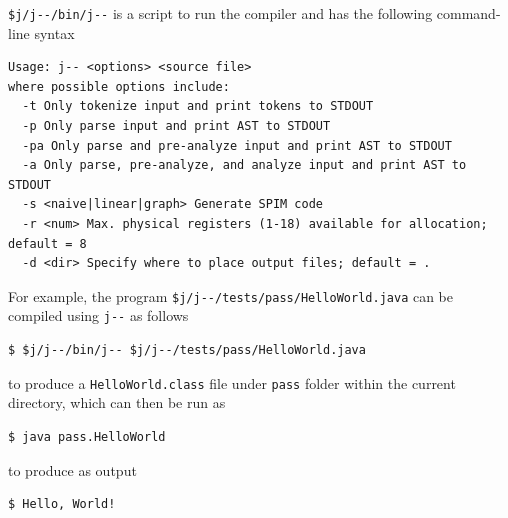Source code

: \documentclass[8pt,a4paper,compress]{beamer}
\begin{document}
\begin{frame}[fragile]
\pause

\lstinline{$j/j--/bin/j--} is a script to run the compiler and has the following command-line
syntax
\begin{lstlisting}[language={}]
Usage: j-- <options> <source file>
where possible options include:
  -t Only tokenize input and print tokens to STDOUT
  -p Only parse input and print AST to STDOUT
  -pa Only parse and pre-analyze input and print AST to STDOUT
  -a Only parse, pre-analyze, and analyze input and print AST to STDOUT
  -s <naive|linear|graph> Generate SPIM code
  -r <num> Max. physical registers (1-18) available for allocation; default = 8
  -d <dir> Specify where to place output files; default = .
\end{lstlisting}

\pause
\bigskip

For example, the \jmm program \lstinline{$j/j--/tests/pass/HelloWorld.java} can be compiled
using \lstinline{j--} as follows

\begin{lstlisting}[language={}]
$ $j/j--/bin/j-- $j/j--/tests/pass/HelloWorld.java
\end{lstlisting}

to produce a \lstinline{HelloWorld.class} file under \lstinline{pass} folder within the current directory, which can then be run as

\begin{lstlisting}[language={}]
$ java pass.HelloWorld
\end{lstlisting}

to produce as output

\begin{lstlisting}[language={}]
$ Hello, World!
\end{lstlisting}
\end{frame}
\end{document}
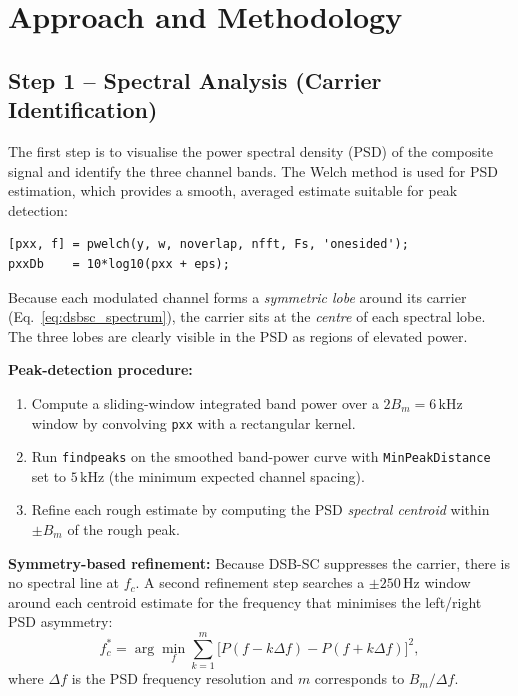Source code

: \documentclass[12pt, a4paper]{article}
\begin{document}
\section{Approach and Methodology}

\subsection{Step 1 -- Spectral Analysis (Carrier Identification)}

The first step is to visualise the power spectral density (PSD) of the
composite signal and identify the three channel bands. The Welch method is
used for PSD estimation, which provides a smooth, averaged estimate suitable
for peak detection:

\begin{lstlisting}[caption={Welch PSD estimation (excerpt from \texttt{modulated\_analysis.m})},label={lst:psd}]
[pxx, f] = pwelch(y, w, noverlap, nfft, Fs, 'onesided');
pxxDb    = 10*log10(pxx + eps);
\end{lstlisting}

Because each modulated channel forms a \emph{symmetric lobe} around its carrier
(Eq.~\ref{eq:dsbsc_spectrum}), the carrier sits at the \emph{centre} of each
spectral lobe. The three lobes are clearly visible in the PSD as regions of
elevated power.

\textbf{Peak-detection procedure:}
\begin{enumerate}[nosep]
    \item Compute a sliding-window integrated band power over a $2B_m=6\,\text{kHz}$
          window by convolving \texttt{pxx} with a rectangular kernel.
    \item Run \texttt{findpeaks} on the smoothed band-power curve with
          \texttt{MinPeakDistance} set to $5\,\text{kHz}$ (the minimum expected
          channel spacing).
    \item Refine each rough estimate by computing the PSD \emph{spectral
          centroid} within $\pm B_m$ of the rough peak.
\end{enumerate}

\textbf{Symmetry-based refinement:} Because DSB-SC suppresses the carrier,
there is no spectral line at $f_c$. A second refinement step searches a
$\pm 250\,\text{Hz}$ window around each centroid estimate for the frequency
that minimises the left/right PSD asymmetry:
\begin{equation}
    f_c^* = \arg\min_f \sum_{k=1}^{m}\bigl[P(f-k\Delta f)-P(f+k\Delta f)\bigr]^2,
    \label{eq:symmetry}
\end{equation}
where $\Delta f$ is the PSD frequency resolution and $m$ corresponds to
$B_m / \Delta f$.
\end{document}

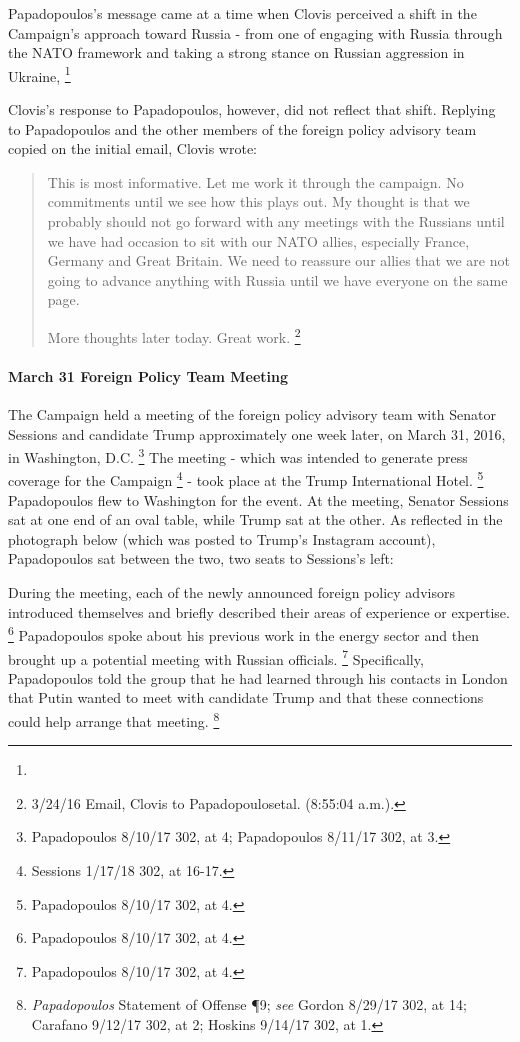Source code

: Papadopoulos's message came at a time when Clovis perceived a shift in the Campaign's approach toward Russia - from one of engaging with Russia through the NATO framework and taking a strong stance on Russian aggression in Ukraine, %
\footnote{}

Clovis's response to Papadopoulos, however, did not reflect that shift.
Replying to Papadopoulos and the other members of the foreign policy advisory team copied on the initial email, Clovis wrote:

\begin{quote}
This is most informative.
Let me work it through the campaign.
No commitments until we see how this plays out.
My thought is that we probably should not go forward with any meetings with the Russians until we have had occasion to sit with our NATO allies, especially France, Germany and Great Britain.
We need to reassure our allies that we are not going to advance anything with Russia until we have everyone on the same page.

More thoughts later today.
Great work.%
\footnote{3/24/16 Email, Clovis to Papadopoulosetal. (8:55:04 a.m.).}
\end{quote}

\paragraph{March 31 Foreign Policy Team Meeting}

The Campaign held a meeting of the foreign policy advisory team with Senator Sessions and candidate Trump approximately one week later, on March 31, 2016, in Washington, D.C.%
\footnote{Papadopoulos 8/10/17 302, at 4; Papadopoulos 8/11/17 302, at 3.}
The meeting - which was intended to generate press coverage for the Campaign%
\footnote{Sessions 1/17/18 302, at 16-17.}
- took place at the Trump International Hotel.%
\footnote{Papadopoulos 8/10/17 302, at 4.}
Papadopoulos flew to Washington for the event.
At the meeting, Senator Sessions sat at one end of an oval table, while Trump sat at the other.
As reflected in the photograph below (which was posted to Trump's Instagram account), Papadopoulos sat between the two, two seats to Sessions's left:


During the meeting, each of the newly announced foreign policy advisors introduced themselves and briefly described their areas of experience or expertise.%
\footnote{Papadopoulos 8/10/17 302, at 4.}
Papadopoulos spoke about his previous work in the energy sector and then brought up a potential meeting with Russian officials.%
\footnote{Papadopoulos 8/10/17 302, at 4.}
Specifically, Papadopoulos told the group that he had learned through his contacts in London that Putin wanted to meet with candidate Trump and that these connections could help arrange that meeting.%
\footnote{\textit{Papadopoulos} Statement of Offense \P 9; \textit{see} Gordon 8/29/17 302, at 14; Carafano 9/12/17 302, at 2; Hoskins 9/14/17 302, at 1.}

■ TASK PROMPT:
Tally the lines of the records that contain the word "print" and state the total alone.

■ EXERCISE ANSWER:
4